§ WHAT THE EXERCISE ASKS
Give back each line of the data exactly as it reads, minus the pictures.
+++
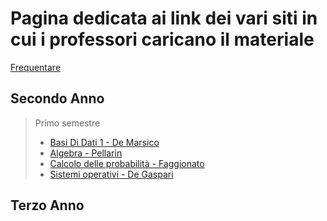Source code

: # Pagina dedicata ai link dei vari siti in cui i professori caricano il materiale

[Frequentare](https://corsidilaurea.uniroma1.it/it/corso/2024/29923/programmazione)

## Secondo Anno
> Primo semestre 
>- [Basi Di Dati 1 - De Marsico](https://sites.google.com/di.uniroma1.it/basididati-modulo1canalem-z?usp=sharing)  
>- [Algebra - Pellarin](https://drive.google.com/drive/folders/1IBBff-5DaA1tpisj7XJSW9FGGEKoE26N)  
>- [Calcolo delle probabilità - Faggionato](https://drive.google.com/drive/folders/10VKiGTtRtk1o3Y6BigF9bBqydGLgoJbM)  
>- [Sistemi operativi - De Gaspari](https://classroom.google.com/u/1/c/NzE4Mzc4OTk5Nzgz)  
## Terzo Anno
+++
§ OUTPUT FOR THIS EXERCISE
Source code

: # Pagina dedicata ai link dei vari siti in cui i professori caricano il materiale

[Frequentare](https://corsidilaurea.uniroma1.it/it/corso/2024/29923/programmazione)

## Secondo Anno
> Primo semestre 
>- [Basi Di Dati 1 - De Marsico](https://sites.google.com/di.uniroma1.it/basididati-modulo1canalem-z?usp=sharing)  
>- [Algebra - Pellarin](https://drive.google.com/drive/folders/1IBBff-5DaA1tpisj7XJSW9FGGEKoE26N)  
>- [Calcolo delle probabilità - Faggionato](https://drive.google.com/drive/folders/10VKiGTtRtk1o3Y6BigF9bBqydGLgoJbM)  
>- [Sistemi operativi - De Gaspari](https://classroom.google.com/u/1/c/NzE4Mzc4OTk5Nzgz)  
## Terzo Anno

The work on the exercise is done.